Tuesday, March 18, 2008

Last 3 pieces going to the Grand National Art Show

I finally finished the work I'm sending to the Grand National Art Show. I'm sending the 2 from previous posts called Listen and Patience. I'm also sending Determination that I created for the art show called Driven in Maine the other year. I posted it below if you haven't seen that one before. They're all pastels since that's what I've been into lately.
Driven 2
There’s a strength and determination in a carriage horse. These quiet workhorses are built to willingly pull a heavy load. Focusing on the bridle, ears and legs, this piece was based on the carriage horses of Central Park in New York City.

"Landscape on Horseback"
The delicate Arabian.

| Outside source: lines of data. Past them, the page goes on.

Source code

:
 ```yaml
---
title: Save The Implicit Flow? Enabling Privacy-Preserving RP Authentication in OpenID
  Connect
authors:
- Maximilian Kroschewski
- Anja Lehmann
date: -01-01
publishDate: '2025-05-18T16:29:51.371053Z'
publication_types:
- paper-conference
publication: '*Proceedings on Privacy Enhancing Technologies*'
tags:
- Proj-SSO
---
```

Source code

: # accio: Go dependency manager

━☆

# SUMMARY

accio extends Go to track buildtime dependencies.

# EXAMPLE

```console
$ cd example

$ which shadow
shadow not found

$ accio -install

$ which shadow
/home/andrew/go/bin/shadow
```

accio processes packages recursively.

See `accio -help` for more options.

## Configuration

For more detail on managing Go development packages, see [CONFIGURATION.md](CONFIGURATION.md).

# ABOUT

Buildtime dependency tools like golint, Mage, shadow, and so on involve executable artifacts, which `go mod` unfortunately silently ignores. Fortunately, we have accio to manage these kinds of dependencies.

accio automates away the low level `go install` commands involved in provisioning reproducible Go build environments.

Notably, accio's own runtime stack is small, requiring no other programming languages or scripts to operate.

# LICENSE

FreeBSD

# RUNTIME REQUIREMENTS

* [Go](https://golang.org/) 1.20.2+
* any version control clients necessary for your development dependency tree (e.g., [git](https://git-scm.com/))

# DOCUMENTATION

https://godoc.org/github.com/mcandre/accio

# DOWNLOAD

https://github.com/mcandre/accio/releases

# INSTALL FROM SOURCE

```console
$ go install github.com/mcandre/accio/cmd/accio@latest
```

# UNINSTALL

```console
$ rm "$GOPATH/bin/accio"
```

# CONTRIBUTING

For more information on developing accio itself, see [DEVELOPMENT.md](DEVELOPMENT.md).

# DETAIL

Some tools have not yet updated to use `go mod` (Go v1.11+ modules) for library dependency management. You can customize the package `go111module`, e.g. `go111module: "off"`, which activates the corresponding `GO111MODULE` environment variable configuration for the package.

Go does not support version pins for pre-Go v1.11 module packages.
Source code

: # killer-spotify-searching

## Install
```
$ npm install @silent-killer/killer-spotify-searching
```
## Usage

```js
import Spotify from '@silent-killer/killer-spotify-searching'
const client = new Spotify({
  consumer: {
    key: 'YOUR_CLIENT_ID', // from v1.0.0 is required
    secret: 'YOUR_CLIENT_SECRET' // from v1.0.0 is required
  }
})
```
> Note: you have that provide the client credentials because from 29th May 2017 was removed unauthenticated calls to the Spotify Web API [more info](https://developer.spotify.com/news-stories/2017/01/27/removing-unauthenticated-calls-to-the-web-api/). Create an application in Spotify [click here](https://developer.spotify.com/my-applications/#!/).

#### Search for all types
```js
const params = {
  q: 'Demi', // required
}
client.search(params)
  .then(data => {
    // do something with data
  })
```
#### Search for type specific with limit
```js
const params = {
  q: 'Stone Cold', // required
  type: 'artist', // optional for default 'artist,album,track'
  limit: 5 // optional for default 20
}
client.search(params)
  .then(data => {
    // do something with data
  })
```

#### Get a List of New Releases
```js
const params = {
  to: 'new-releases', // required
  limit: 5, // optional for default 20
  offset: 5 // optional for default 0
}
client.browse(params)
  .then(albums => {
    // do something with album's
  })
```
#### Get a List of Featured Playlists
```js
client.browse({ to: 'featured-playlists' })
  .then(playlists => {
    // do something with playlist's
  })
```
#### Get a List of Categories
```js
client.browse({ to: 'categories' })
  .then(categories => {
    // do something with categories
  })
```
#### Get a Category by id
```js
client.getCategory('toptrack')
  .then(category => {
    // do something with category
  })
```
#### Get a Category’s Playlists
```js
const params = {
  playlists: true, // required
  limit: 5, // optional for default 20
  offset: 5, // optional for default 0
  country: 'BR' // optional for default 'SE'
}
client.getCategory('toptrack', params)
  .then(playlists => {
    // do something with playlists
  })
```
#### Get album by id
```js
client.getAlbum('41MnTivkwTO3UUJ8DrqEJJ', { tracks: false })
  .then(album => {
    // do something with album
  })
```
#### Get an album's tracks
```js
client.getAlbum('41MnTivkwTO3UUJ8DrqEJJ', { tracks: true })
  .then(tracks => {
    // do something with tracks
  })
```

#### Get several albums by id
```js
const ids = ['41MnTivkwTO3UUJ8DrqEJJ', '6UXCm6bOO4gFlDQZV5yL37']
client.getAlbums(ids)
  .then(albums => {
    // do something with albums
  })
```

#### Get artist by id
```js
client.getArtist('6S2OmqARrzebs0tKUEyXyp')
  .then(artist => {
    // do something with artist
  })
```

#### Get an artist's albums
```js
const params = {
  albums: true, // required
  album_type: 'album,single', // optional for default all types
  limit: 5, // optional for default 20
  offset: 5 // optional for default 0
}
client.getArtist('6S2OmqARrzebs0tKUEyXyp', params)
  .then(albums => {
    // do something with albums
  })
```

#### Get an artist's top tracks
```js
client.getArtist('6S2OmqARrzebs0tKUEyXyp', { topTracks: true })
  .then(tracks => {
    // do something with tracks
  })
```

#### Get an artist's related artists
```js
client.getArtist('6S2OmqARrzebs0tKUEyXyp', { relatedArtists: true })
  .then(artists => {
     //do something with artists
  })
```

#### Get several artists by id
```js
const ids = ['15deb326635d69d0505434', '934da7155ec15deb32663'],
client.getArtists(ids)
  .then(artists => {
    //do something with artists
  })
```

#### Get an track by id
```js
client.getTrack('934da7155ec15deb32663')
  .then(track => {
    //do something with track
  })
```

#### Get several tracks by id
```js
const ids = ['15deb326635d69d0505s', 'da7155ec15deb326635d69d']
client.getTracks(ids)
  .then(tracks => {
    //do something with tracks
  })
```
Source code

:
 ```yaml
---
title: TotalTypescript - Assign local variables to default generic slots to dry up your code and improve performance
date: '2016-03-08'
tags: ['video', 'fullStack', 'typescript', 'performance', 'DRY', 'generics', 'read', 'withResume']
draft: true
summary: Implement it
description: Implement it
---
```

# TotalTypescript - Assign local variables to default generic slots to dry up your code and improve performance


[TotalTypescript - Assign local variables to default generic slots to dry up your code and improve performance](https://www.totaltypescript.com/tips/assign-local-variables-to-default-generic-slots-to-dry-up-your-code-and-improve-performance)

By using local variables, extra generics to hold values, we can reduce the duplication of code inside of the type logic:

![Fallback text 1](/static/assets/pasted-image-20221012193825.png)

The strong Friesian. The aged Thoroughbred.The curious Thoroughbred colt. The horse’s back is perfectly shaped to carry their rider. There are so many variations of shape from breed to breed and the back changes with the age of the horse. Looking over the backs of these horses reminded me of a landscape. They created undulating hills and valleys. The ears of the colt like the trees atop a mountain.

"The Jumper"
Some breeds of horse are specifically talented at jumping fences. Their powerful legs catapult them over enormous obstacles. The launch, the flight and the landing require precision without which the horse or rider could easily be injured. By concentrating on the legs, this piece draws attention to the agility and power of the show jumper’s stride.

Saturday, March 1, 2008

Listen - Abstract horse drawing

This is one of the pieces I recently finished to send to the Grand National Art Show. I focused on the horse's ears. There's so much that a horse tells you with their ears. You know when they're focused on you when you're riding by the way one ear cocks back to check on you. Their ears also show when they're paying far more attention to what's going on outside the ring than to their rider. There's many times when out on trail that my horse has warned me of four-wheelers, dirt bikes, bears and other horses long before I heard them approaching just from the flick of her ears. Horses also display their hostility and aggression when they flatten their ears back. Every horseperson knows to use caution around a horse with their ears back. This piece is called Listen. It was created in pastels and is 18 inches square.